Him: “Rather, the take should be raised and the loopholes closed that let much property to be held offshore. The economic benefits are clear. More property would have to be sold on death to pay the tax, easing house-price inflation and giving people the chance to buy property that otherwise would not come on the market. Farmers in my grandfather’s generation won the chance to buy farms after the war when estate duty was high and land came on the market. No more.”

Me: This is nothing less than the state engineering the right to possess. It appears to suggest that a government has the right to decide who is the most deserving recipient of the opportunity that arises out of the demise of an individual. A man dies, his property, wealth and chattels become the object of an unseemly scrum, those who have eyed them covetously for some years are now given the chance to make them their own. This is a new and quite insidious form of State Intervention.

Him: “Easy access to unearned wealth destroys the incentive to work and to experiment – one of the reasons the wiser among the super-wealthy are generally careful to limit the money they leave to their children. One very wealthy man I know has decided that, having paid for his children’s education and bought them houses, he will leave them no bequest because already the prospect of being gifted wealth is undermining, even destroying, their character.”

Me: There is an illogical circularity in this paragraph. Surely we are all free to deny an inheritance to our children if we think them indolent and unworthy. That is freedom.

I would add, paraphrasing what Hutton has said, that “Easy access to any form of unearned income destroys the incentive to work…..”. I think we might be agreed on that point. However, in the case of inheritance, it is the ‘owner’ of the wealth that gets to decide, not the state.

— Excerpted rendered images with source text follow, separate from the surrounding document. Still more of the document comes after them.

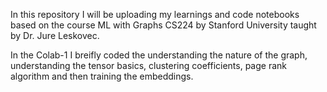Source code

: In this repository I will be uploading my learnings and code notebooks based on the course ML with Graphs CS224 by Stanford University taught by Dr. Jure Leskovec. 

In the Colab-1 I breifly coded the understanding the nature of the graph, understanding the tensor basics, clustering coefficients, page rank algorithm and then training the embeddings. 
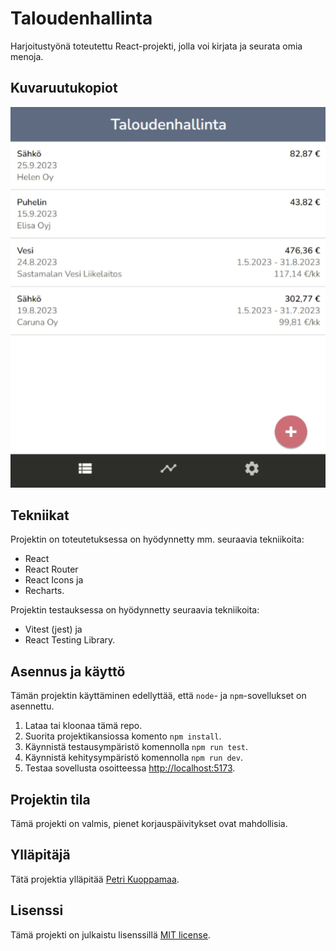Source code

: # Taloudenhallinta

Harjoitustyönä toteutettu React-projekti, jolla voi kirjata ja seurata omia menoja.

## Kuvaruutukopiot

![Pääsivu](/screenshot1.png?raw=true)

## Tekniikat

Projektin on toteutetuksessa on hyödynnetty mm. seuraavia tekniikoita: 
 - React
 - React Router
 - React Icons ja
 - Recharts.

Projektin testauksessa on hyödynnetty seuraavia tekniikoita:
 - Vitest (jest) ja
 - React Testing Library.

## Asennus ja käyttö

Tämän projektin käyttäminen edellyttää,  että `node`- ja `npm`-sovellukset on asennettu.

1. Lataa tai kloonaa tämä repo.
2. Suorita projektikansiossa komento `npm install`.
3. Käynnistä testausympäristö komennolla `npm run test`.
4. Käynnistä kehitysympäristö komennolla `npm run dev`. 
5. Testaa sovellusta osoitteessa [http://localhost:5173](http://localhost:5173).

## Projektin tila

Tämä projekti on valmis, pienet korjauspäivitykset ovat mahdollisia.

## Ylläpitäjä

Tätä projektia ylläpitää [Petri Kuoppamaa](https://github.com/pkuoppam). 

## Lisenssi

Tämä projekti on julkaistu lisenssillä [MIT license](LICENSE).

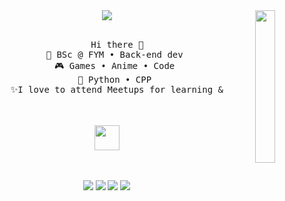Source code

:<div align="center">
<img src="https://i.pinimg.com/564x/bc/3f/10/bc3f106ff090d59fabf6e3cd97d3c2e5.jpg"width="25%" align="right" /><a href="https://github.com/Mayar-Magdy">
    <img src="https://readme-typing-svg.demolab.com/?lines=Backend%20developer;Problem-solving;Python%20Django%20Web%20Frameworke;Always%20learning%20new%20things&font=Fira%20Code&center=true&width=440&height=45&color=f75c7e&vCenter=true&pause=1000&size=22" /></a>
<br><br>
<pre>
     Hi there 👋 
    💼 BSc @ FYM • Back-end dev 
    🎮 Games • Anime • Code 
    🐍 Python • CPP 
    ✨I love to attend Meetups for learning & Conferences for Networking
</pre>
<br><br>
<img src="https://raw.githubusercontent.com/innng/innng/master/assets/kyubey.gif" height="40" />
<br><br><br>
  
[![](https://img.shields.io/badge/linkedin-0a66c2)](https://www.linkedin.com/in/mayar-magdy-352119214/)
[![](https://img.shields.io/badge/instagram-ff66ab)](https://www.instagram.com/mayarmagdy865/)
[![](https://img.shields.io/badge/Email-6364ff)](mailto:maimagdy238@gmail.com)
[![](https://img.shields.io/badge/Codeforces-Amazon)](https://codeforces.com/profile/_Mayar_)


</div>

<!--
**Mayar-Magdy/Mayar-Magdy** is a ✨ _special_ ✨ repository because its `README.md` (this file) appears on your GitHub profile.

Here are some ideas to get you started:

- 🔭 I’m currently working on ...
- 🌱 I’m currently learning ...
- 👯 I’m looking to collaborate on ...
- 🤔 I’m looking for help with ...
- 💬 Ask me about ...
- 📫 How to reach me: ...
- 😄 Pronouns: ...
- ⚡ Fun fact: ...
-->
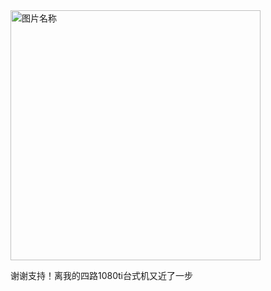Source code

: 
<img src="1792645569.jpg" width = "400" height = "400" alt="图片名称" align=center />

谢谢支持！离我的四路1080ti台式机又近了一步
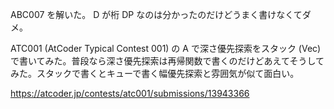 ABC007 を解いた。 D が桁 DP なのは分かったのだけどうまく書けなくてダメ。

ATC001 (AtCoder Typical Contest 001) の A で深さ優先探索をスタック (Vec) で書いてみた。普段なら深さ優先探索は再帰関数で書くのだけどあえてそうしてみた。スタックで書くとキューで書く幅優先探索と雰囲気が似て面白い。

<https://atcoder.jp/contests/atc001/submissions/13943366>
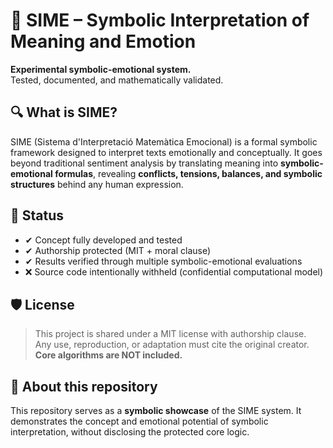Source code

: # 🧠 SIME – Symbolic Interpretation of Meaning and Emotion

**Experimental symbolic-emotional system.**  
Tested, documented, and mathematically validated.

## 🔍 What is SIME?

SIME (Sistema d'Interpretació Matemàtica Emocional) is a formal symbolic framework designed to interpret texts emotionally and conceptually. It goes beyond traditional sentiment analysis by translating meaning into **symbolic-emotional formulas**, revealing **conflicts, tensions, balances, and symbolic structures** behind any human expression.

## 🧪 Status

- ✔ Concept fully developed and tested  
- ✔ Authorship protected (MIT + moral clause)  
- ✔ Results verified through multiple symbolic-emotional evaluations  
- ❌ Source code intentionally withheld (confidential computational model)

## 🛡️ License

> This project is shared under a MIT license with authorship clause.  
> Any use, reproduction, or adaptation must cite the original creator.  
> **Core algorithms are NOT included.**

## 📎 About this repository

This repository serves as a **symbolic showcase** of the SIME system. It demonstrates the concept and emotional potential of symbolic interpretation, without disclosing the protected core logic.
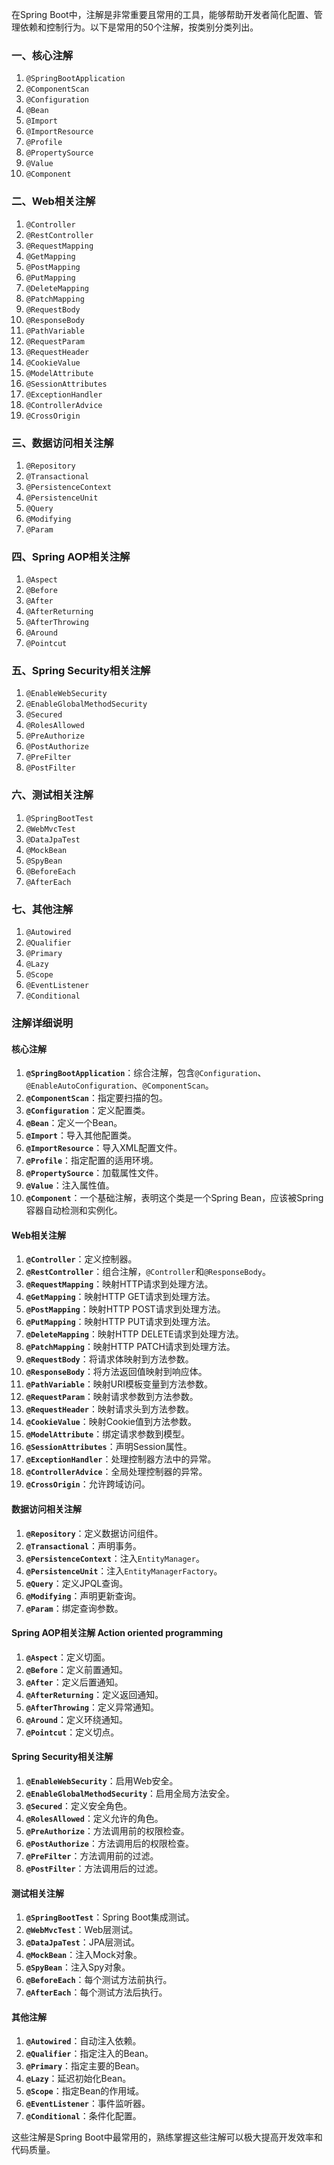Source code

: 在Spring Boot中，注解是非常重要且常用的工具，能够帮助开发者简化配置、管理依赖和控制行为。以下是常用的50个注解，按类别分类列出。

### 一、核心注解

1. `@SpringBootApplication`
2. `@ComponentScan`
3. `@Configuration`
4. `@Bean`
5. `@Import`
6. `@ImportResource`
7. `@Profile`
8. `@PropertySource`
9. `@Value`
10. `@Component`

### 二、Web相关注解

1. `@Controller`
2. `@RestController`
3. `@RequestMapping`
4. `@GetMapping`
5. `@PostMapping`
6. `@PutMapping`
7. `@DeleteMapping`
8. `@PatchMapping`
9. `@RequestBody`
10. `@ResponseBody`
11. `@PathVariable`
12. `@RequestParam`
13. `@RequestHeader`
14. `@CookieValue`
15. `@ModelAttribute`
16. `@SessionAttributes`
17. `@ExceptionHandler`
18. `@ControllerAdvice`
19. `@CrossOrigin`

### 三、数据访问相关注解

1. `@Repository`
2. `@Transactional`
3. `@PersistenceContext`
4. `@PersistenceUnit`
5. `@Query`
6. `@Modifying`
7. `@Param`

### 四、Spring AOP相关注解

1. `@Aspect`
2. `@Before`
3. `@After`
4. `@AfterReturning`
5. `@AfterThrowing`
6. `@Around`
7. `@Pointcut`

### 五、Spring Security相关注解

1. `@EnableWebSecurity`
2. `@EnableGlobalMethodSecurity`
3. `@Secured`
4. `@RolesAllowed`
5. `@PreAuthorize`
6. `@PostAuthorize`
7. `@PreFilter`
8. `@PostFilter`

### 六、测试相关注解

1. `@SpringBootTest`
2. `@WebMvcTest`
3. `@DataJpaTest`
4. `@MockBean`
5. `@SpyBean`
6. `@BeforeEach`
7. `@AfterEach`

### 七、其他注解

1. `@Autowired`
2. `@Qualifier`
3. `@Primary`
4. `@Lazy`
5. `@Scope`
6. `@EventListener`
7. `@Conditional`

### 注解详细说明

#### 核心注解

1. **`@SpringBootApplication`**：综合注解，包含`@Configuration`、`@EnableAutoConfiguration`、`@ComponentScan`。
2. **`@ComponentScan`**：指定要扫描的包。
3. **`@Configuration`**：定义配置类。
4. **`@Bean`**：定义一个Bean。
5. **`@Import`**：导入其他配置类。
6. **`@ImportResource`**：导入XML配置文件。
7. **`@Profile`**：指定配置的适用环境。
8. **`@PropertySource`**：加载属性文件。
9. **`@Value`**：注入属性值。
10. **`@Component`**：一个基础注解，表明这个类是一个Spring Bean，应该被Spring容器自动检测和实例化。

#### Web相关注解

1. **`@Controller`**：定义控制器。
2. **`@RestController`**：组合注解，`@Controller`和`@ResponseBody`。
3. **`@RequestMapping`**：映射HTTP请求到处理方法。
4. **`@GetMapping`**：映射HTTP GET请求到处理方法。
5. **`@PostMapping`**：映射HTTP POST请求到处理方法。
6. **`@PutMapping`**：映射HTTP PUT请求到处理方法。
7. **`@DeleteMapping`**：映射HTTP DELETE请求到处理方法。
8. **`@PatchMapping`**：映射HTTP PATCH请求到处理方法。
9. **`@RequestBody`**：将请求体映射到方法参数。
10. **`@ResponseBody`**：将方法返回值映射到响应体。
11. **`@PathVariable`**：映射URI模板变量到方法参数。
12. **`@RequestParam`**：映射请求参数到方法参数。
13. **`@RequestHeader`**：映射请求头到方法参数。
14. **`@CookieValue`**：映射Cookie值到方法参数。
15. **`@ModelAttribute`**：绑定请求参数到模型。
16. **`@SessionAttributes`**：声明Session属性。
17. **`@ExceptionHandler`**：处理控制器方法中的异常。
18. **`@ControllerAdvice`**：全局处理控制器的异常。
19. **`@CrossOrigin`**：允许跨域访问。

#### 数据访问相关注解

1. **`@Repository`**：定义数据访问组件。
2. **`@Transactional`**：声明事务。
3. **`@PersistenceContext`**：注入`EntityManager`。
4. **`@PersistenceUnit`**：注入`EntityManagerFactory`。
5. **`@Query`**：定义JPQL查询。
6. **`@Modifying`**：声明更新查询。
7. **`@Param`**：绑定查询参数。
    
#### Spring AOP相关注解 Action oriented programming

1. **`@Aspect`**：定义切面。
2. **`@Before`**：定义前置通知。
3. **`@After`**：定义后置通知。
4. **`@AfterReturning`**：定义返回通知。
5. **`@AfterThrowing`**：定义异常通知。
6. **`@Around`**：定义环绕通知。
7. **`@Pointcut`**：定义切点。

#### Spring Security相关注解

1. **`@EnableWebSecurity`**：启用Web安全。
2. **`@EnableGlobalMethodSecurity`**：启用全局方法安全。
3. **`@Secured`**：定义安全角色。
4. **`@RolesAllowed`**：定义允许的角色。
5. **`@PreAuthorize`**：方法调用前的权限检查。
6. **`@PostAuthorize`**：方法调用后的权限检查。
7. **`@PreFilter`**：方法调用前的过滤。
8. **`@PostFilter`**：方法调用后的过滤。

#### 测试相关注解

1. **`@SpringBootTest`**：Spring Boot集成测试。
2. **`@WebMvcTest`**：Web层测试。
3. **`@DataJpaTest`**：JPA层测试。
4. **`@MockBean`**：注入Mock对象。
5. **`@SpyBean`**：注入Spy对象。
6. **`@BeforeEach`**：每个测试方法前执行。
7. **`@AfterEach`**：每个测试方法后执行。

#### 其他注解

1. **`@Autowired`**：自动注入依赖。
2. **`@Qualifier`**：指定注入的Bean。
3. **`@Primary`**：指定主要的Bean。
4. **`@Lazy`**：延迟初始化Bean。
5. **`@Scope`**：指定Bean的作用域。
6. **`@EventListener`**：事件监听器。
7. **`@Conditional`**：条件化配置。

这些注解是Spring Boot中最常用的，熟练掌握这些注解可以极大提高开发效率和代码质量。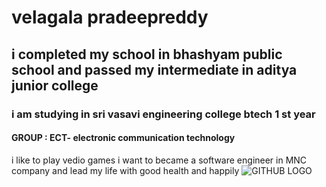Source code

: # velagala pradeepreddy
## i completed my school in bhashyam public school and passed my intermediate in aditya junior college 
### i am studying in sri vasavi engineering college btech 1 st year 
#### GROUP : ECT- electronic communication technology
i like to play vedio games 
i want to became a software engineer in MNC company and lead my life with good health and happily
![GITHUB LOGO]()
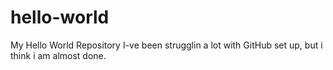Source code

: # hello-world
My Hello World Repository
I-ve been strugglin a lot with GitHub set up, but i think i am almost done.
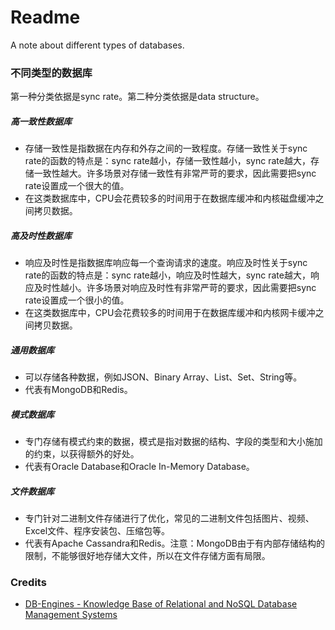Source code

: # Readme
A note about different types of databases.

### 不同类型的数据库

第一种分类依据是sync rate。第二种分类依据是data structure。

##### 高一致性数据库
- 存储一致性是指数据在内存和外存之间的一致程度。存储一致性关于sync rate的函数的特点是：sync rate越小，存储一致性越小，sync rate越大，存储一致性越大。许多场景对存储一致性有非常严苛的要求，因此需要把sync rate设置成一个很大的值。
- 在这类数据库中，CPU会花费较多的时间用于在数据库缓冲和内核磁盘缓冲之间拷贝数据。

##### 高及时性数据库
- 响应及时性是指数据库响应每一个查询请求的速度。响应及时性关于sync rate的函数的特点是：sync rate越小，响应及时性越大，sync rate越大，响应及时性越小。许多场景对响应及时性有非常严苛的要求，因此需要把sync rate设置成一个很小的值。
- 在这类数据库中，CPU会花费较多的时间用于在数据库缓冲和内核网卡缓冲之间拷贝数据。

##### 通用数据库
- 可以存储各种数据，例如JSON、Binary Array、List、Set、String等。
- 代表有MongoDB和Redis。

##### 模式数据库
- 专门存储有模式约束的数据，模式是指对数据的结构、字段的类型和大小施加的约束，以获得额外的好处。
- 代表有Oracle Database和Oracle In-Memory Database。

##### 文件数据库
- 专门针对二进制文件存储进行了优化，常见的二进制文件包括图片、视频、Excel文件、程序安装包、压缩包等。
- 代表有Apache Cassandra和Redis。注意：MongoDB由于有内部存储结构的限制，不能够很好地存储大文件，所以在文件存储方面有局限。

### Credits
- [DB-Engines - Knowledge Base of Relational and NoSQL Database Management Systems](https://db-engines.com/)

Judas was paid, Going Postal
Ruin
“File:Shtamm’s Country House Ruins in Bucha.jpg” by Okurtsev is licensed under CC BY-SA 3.0

Top is a picture of a house. Immediately above is another picture of a house. They are of the same house. There was, at the time that the house was inhabited, a working farm together with a complement of estate workers and domestic servants. All had homes and livelihoods provided through their employment in the enterprise of “the House”. The owner died. The inheritor chose to walk away rather than pay death duties. Today, all that remains of the house is a shell, and the outbuildings are privately owned. Several are holiday homes whose owners live away. The transition from Country House and Estate to ruin is the result of the desire of government to impose an unjust tax grab, to rob a man of his right to pass on what he had built to another member of his own family, and the response of a free man to decline payment. So is inheritance tax a progressive tax? Or a destructive and unjust levy upon the lifetime endeavours of free people?